Christelle et Tony

Mariage au domaine Mas Conte // Canet en Roussillon

Mariage dans le Sud

L’un de mes plus beaux mariages de l’année

 

Si l’on me demandait quel mariage m’a le plus marqué en 2017, je répondrais avoir une tendresse particulière pour le mariage de Christelle et Tony.

J’ai des frissons à chaque fois que je relance leur film. Moins à cause des images que j’ai pu obtenir que par le fait de me remémorer cette journée.

 

Aujourd’hui encore, je me souviens de chaque instant. L’entraînement au flashmob, la fleur du marié qui ne voulait pas rester en place avant le first look, la grosse averse qui a fait son apparition avant le passage à la mairie, et les nuages qui ont laissé passer le soleil pour la cérémonie laïque en extérieur, le retard d’un des témoins à la mairie… et pourtant, malgré ces petites péripéties, j’ai rarement assisté à une journée aussi parfaite. 

La maîtrise du temps

 

Lorsque les mariés ne font pas appel à une Wedding Planner, ils ont besoin d’une aide constante et sans faille de la famille et des amis, afin que le timing de la journée soit respecté. Et si ils y arrivent, alors il y a de grande chose que le mariage soit une réussite. Et par réussite, je veux notamment dire sans gros coup de stress pour la mariée.

Car un combat contre le temps est très difficile à gérer dans une journée qui va à cent à l’heure.

Ce jour là, du matin jusqu’au soir, les mariés avaient tellement bien préparé, et exécuté leur programme, qu’ils ont pu aborder cette journée plutôt détendus, et ont profité de chaque instant.

Ils ont pu conserver leur énergie pour danser tout au long de la journée, et nous ont offert une entrée de salle et une ouverture de bal éblouissantes. Cette énergie étaient tellement communicative, qu’à minuit, j’avais encore envie d’essayer une nouvelle façon de filmer un bal, alors qu’habituellement, arrivé à ces heures tardives, il peut arriver qu’on ait un gros coup de mou.

Le Mariage

 

J’apprécie particulièrement lorsque des mariées partagent un peu de leur histoire. Tony m’a d’ailleurs mis à l’aise dès nos premiers échanges. 

 

J’avais pas mal étudié le dossier du mariage, qu’il m’avait envoyé des semaines auparavant. Et chose assez rare, le timing établi a été parfaitement respecté. Et dans la mesure où personnes n’a été obligé de se presser, toute l’énergie a été conservé pour le déroulement des évènements.

 

Il y en avait tellement, qu’on avait l’impression que le thème principale était « la danse ». Quelque soit l’endroit où l’on jetait un regard, il se passait quelque chose. Si bien que je me suis aperçu, en préparant ce texte, qu’il n’y avait « que » 80 invités lors de la soirée, alors que j’avais toujours pensé que nous étions pas loin de 120 personnes dans la salle.

De mon côté…

 

J’étais arrivé le vendredi sur Canet en Roussillon, près de Perpignan.

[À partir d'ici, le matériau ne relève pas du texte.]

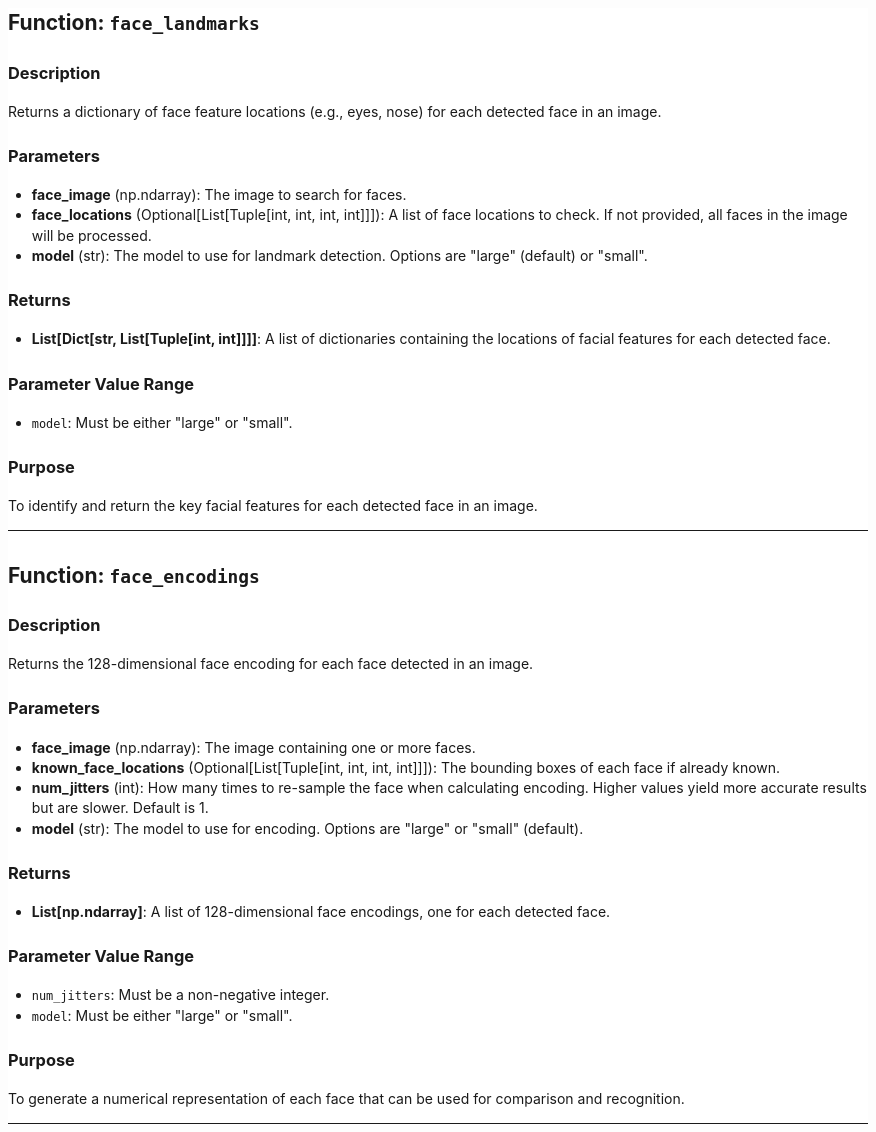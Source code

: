 ## Function: `face_landmarks`

### Description
Returns a dictionary of face feature locations (e.g., eyes, nose) for each detected face in an image.

### Parameters
- **face_image** (np.ndarray): The image to search for faces.
- **face_locations** (Optional[List[Tuple[int, int, int, int]]]): A list of face locations to check. If not provided, all faces in the image will be processed.
- **model** (str): The model to use for landmark detection. Options are "large" (default) or "small".

### Returns
- **List[Dict[str, List[Tuple[int, int]]]]**: A list of dictionaries containing the locations of facial features for each detected face.

### Parameter Value Range
- `model`: Must be either "large" or "small".

### Purpose
To identify and return the key facial features for each detected face in an image.

---

## Function: `face_encodings`

### Description
Returns the 128-dimensional face encoding for each face detected in an image.

### Parameters
- **face_image** (np.ndarray): The image containing one or more faces.
- **known_face_locations** (Optional[List[Tuple[int, int, int, int]]]): The bounding boxes of each face if already known.
- **num_jitters** (int): How many times to re-sample the face when calculating encoding. Higher values yield more accurate results but are slower. Default is 1.
- **model** (str): The model to use for encoding. Options are "large" or "small" (default).

### Returns
- **List[np.ndarray]**: A list of 128-dimensional face encodings, one for each detected face.

### Parameter Value Range
- `num_jitters`: Must be a non-negative integer.
- `model`: Must be either "large" or "small".

### Purpose
To generate a numerical representation of each face that can be used for comparison and recognition.

---
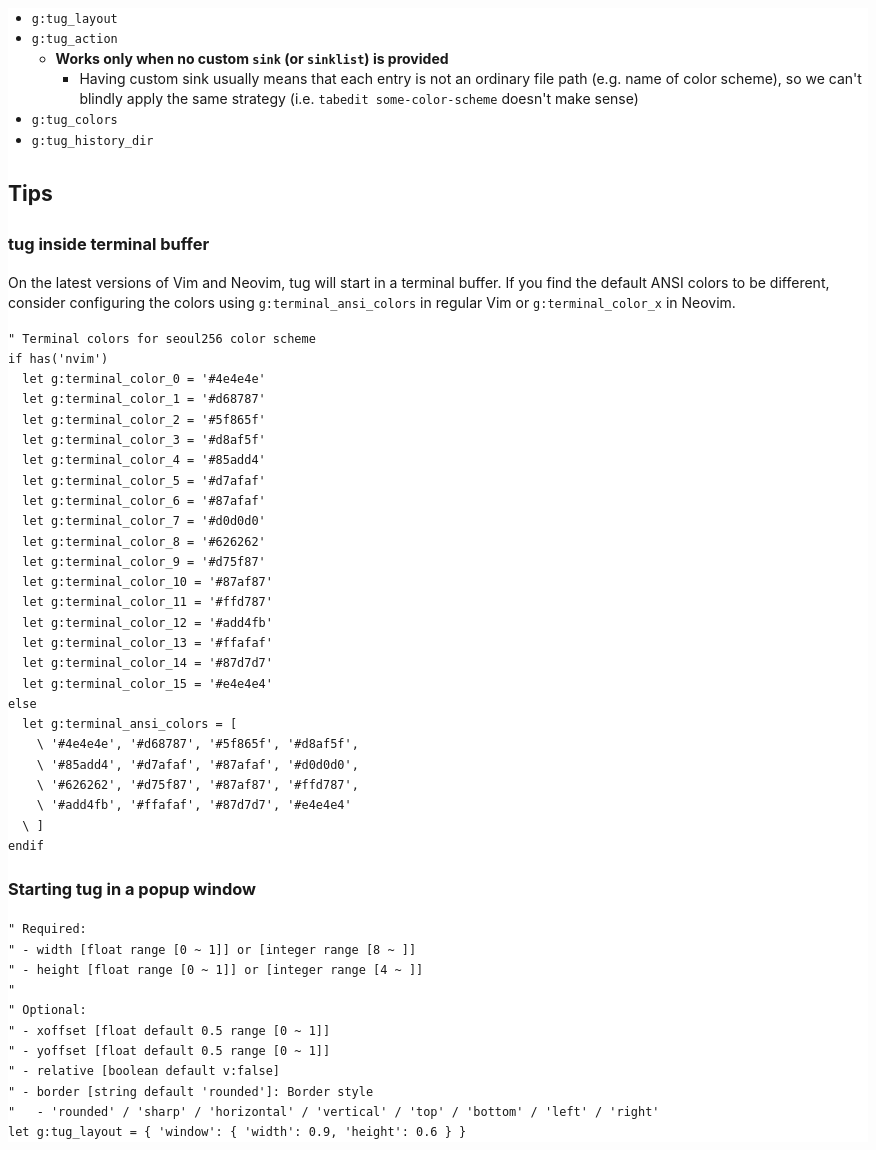 - `g:tug_layout`
- `g:tug_action`
    - **Works only when no custom `sink` (or `sinklist`) is provided**
        - Having custom sink usually means that each entry is not an ordinary
          file path (e.g. name of color scheme), so we can't blindly apply the
          same strategy (i.e. `tabedit some-color-scheme` doesn't make sense)
- `g:tug_colors`
- `g:tug_history_dir`

Tips
----

### tug inside terminal buffer

On the latest versions of Vim and Neovim, tug will start in a terminal buffer.
If you find the default ANSI colors to be different, consider configuring the
colors using `g:terminal_ansi_colors` in regular Vim or `g:terminal_color_x`
in Neovim.

```vim
" Terminal colors for seoul256 color scheme
if has('nvim')
  let g:terminal_color_0 = '#4e4e4e'
  let g:terminal_color_1 = '#d68787'
  let g:terminal_color_2 = '#5f865f'
  let g:terminal_color_3 = '#d8af5f'
  let g:terminal_color_4 = '#85add4'
  let g:terminal_color_5 = '#d7afaf'
  let g:terminal_color_6 = '#87afaf'
  let g:terminal_color_7 = '#d0d0d0'
  let g:terminal_color_8 = '#626262'
  let g:terminal_color_9 = '#d75f87'
  let g:terminal_color_10 = '#87af87'
  let g:terminal_color_11 = '#ffd787'
  let g:terminal_color_12 = '#add4fb'
  let g:terminal_color_13 = '#ffafaf'
  let g:terminal_color_14 = '#87d7d7'
  let g:terminal_color_15 = '#e4e4e4'
else
  let g:terminal_ansi_colors = [
    \ '#4e4e4e', '#d68787', '#5f865f', '#d8af5f',
    \ '#85add4', '#d7afaf', '#87afaf', '#d0d0d0',
    \ '#626262', '#d75f87', '#87af87', '#ffd787',
    \ '#add4fb', '#ffafaf', '#87d7d7', '#e4e4e4'
  \ ]
endif
```

### Starting tug in a popup window

```vim
" Required:
" - width [float range [0 ~ 1]] or [integer range [8 ~ ]]
" - height [float range [0 ~ 1]] or [integer range [4 ~ ]]
"
" Optional:
" - xoffset [float default 0.5 range [0 ~ 1]]
" - yoffset [float default 0.5 range [0 ~ 1]]
" - relative [boolean default v:false]
" - border [string default 'rounded']: Border style
"   - 'rounded' / 'sharp' / 'horizontal' / 'vertical' / 'top' / 'bottom' / 'left' / 'right'
let g:tug_layout = { 'window': { 'width': 0.9, 'height': 0.6 } }
```
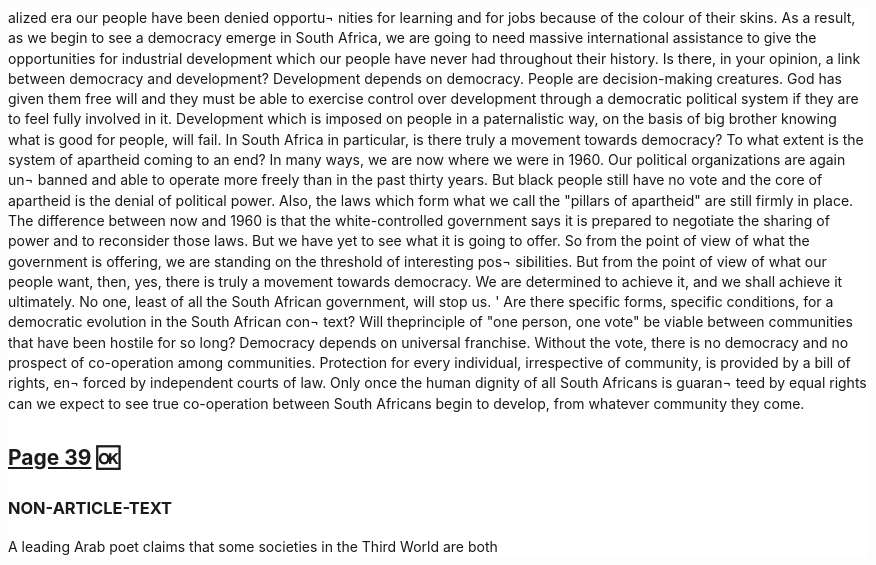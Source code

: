 alized era our people have been denied opportu¬
nities for learning and for jobs because of the
colour of their skins. As a result, as we begin to
see a democracy emerge in South Africa, we are
going to need massive international assistance to
give the opportunities for industrial development
which our people have never had throughout
their history.
Is there, in your opinion, a link between
democracy and development?
Development depends on democracy. People
are decision-making creatures. God has given
them free will and they must be able to exercise
control over development through a democratic
political system if they are to feel fully involved
in it. Development which is imposed on people
in a paternalistic way, on the basis of big brother
knowing what is good for people, will fail.
In South Africa in particular, is there truly a
movement towards democracy? To what extent
is the system of apartheid coming to an end?
In many ways, we are now where we were in
1960. Our political organizations are again un¬
banned and able to operate more freely than in
the past thirty years. But black people still have
no vote and the core of apartheid is the denial
of political power. Also, the laws which form
what we call the "pillars of apartheid" are still
firmly in place. The difference between now and
1960 is that the white-controlled government says
it is prepared to negotiate the sharing of power
and to reconsider those laws. But we have yet to
see what it is going to offer. So from the point
of view of what the government is offering, we
are standing on the threshold of interesting pos¬
sibilities. But from the point of view of what our
people want, then, yes, there is truly a movement
towards democracy. We are determined to
achieve it, and we shall achieve it ultimately. No
one, least of all the South African government,
will stop us. '
Are there specific forms, specific conditions, for
a democratic evolution in the South African con¬
text? Will theprinciple of "one person, one vote"
be viable between communities that have been
hostile for so long?
Democracy depends on universal franchise.
Without the vote, there is no democracy and no
prospect of co-operation among communities.
Protection for every individual, irrespective of
community, is provided by a bill of rights, en¬
forced by independent courts of law. Only once
the human dignity of all South Africans is guaran¬
teed by equal rights can we expect to see true
co-operation between South Africans begin to
develop, from whatever community they come.
## [Page 39](https://demo.humlab.umu.se/courier/086025engo.pdf#page=39) 🆗
### NON-ARTICLE-TEXT
A leading Arab poet claims
that some societies in the
Third World are both
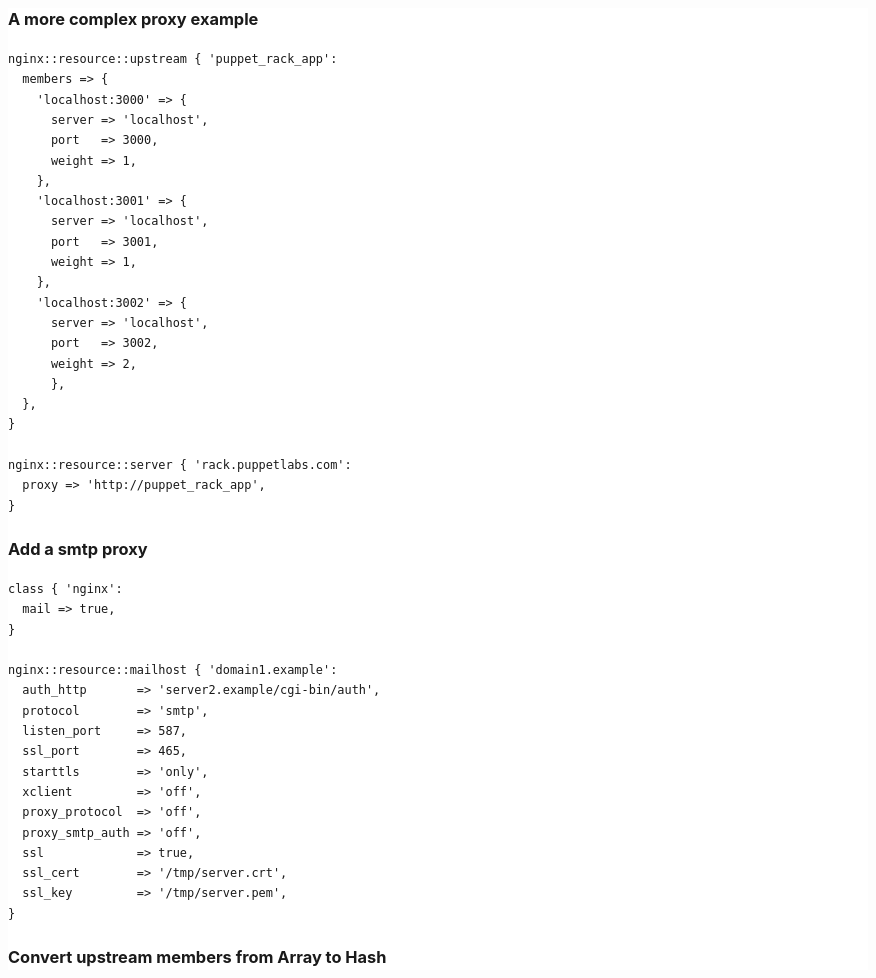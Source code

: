 ### A more complex proxy example

```puppet
nginx::resource::upstream { 'puppet_rack_app':
  members => {
    'localhost:3000' => {
      server => 'localhost',
      port   => 3000,
      weight => 1,
    },
    'localhost:3001' => {
      server => 'localhost',
      port   => 3001,
      weight => 1,
    },
    'localhost:3002' => {
      server => 'localhost',
      port   => 3002,
      weight => 2,
      },
  },
}

nginx::resource::server { 'rack.puppetlabs.com':
  proxy => 'http://puppet_rack_app',
}
```

### Add a smtp proxy

```puppet
class { 'nginx':
  mail => true,
}

nginx::resource::mailhost { 'domain1.example':
  auth_http       => 'server2.example/cgi-bin/auth',
  protocol        => 'smtp',
  listen_port     => 587,
  ssl_port        => 465,
  starttls        => 'only',
  xclient         => 'off',
  proxy_protocol  => 'off',
  proxy_smtp_auth => 'off',
  ssl             => true,
  ssl_cert        => '/tmp/server.crt',
  ssl_key         => '/tmp/server.pem',
}
```

### Convert upstream members from Array to Hash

Résident à Montpellier, il était impératif de partir la veille pour s’épargner de la route le jour du mariage, et donc de la fatigue.

Direction le Mas Conte en milieu de matinée.

 

J’ai assisté à la répétition du flashmob surprise, vu les témoins gonfler les pectoraux durant la séance piscine… j’ai ainsi pu capter tous ces moments de vie que je cherche à retranscrire dans mes films.

 

J’ai traversé cette journée en compagnie du photographe Olivier Quitard, que je connais depuis un bon moment. C’est d’ailleurs lui qui m’a poussé à me lancer dans le métier. Entre deux fous rires, il a partagé des techniques de prises de vue que je n’utilisais que très rarement, voir jamais. C’est toujours bien de repartir moins idiot que lorsqu’on est arrivé.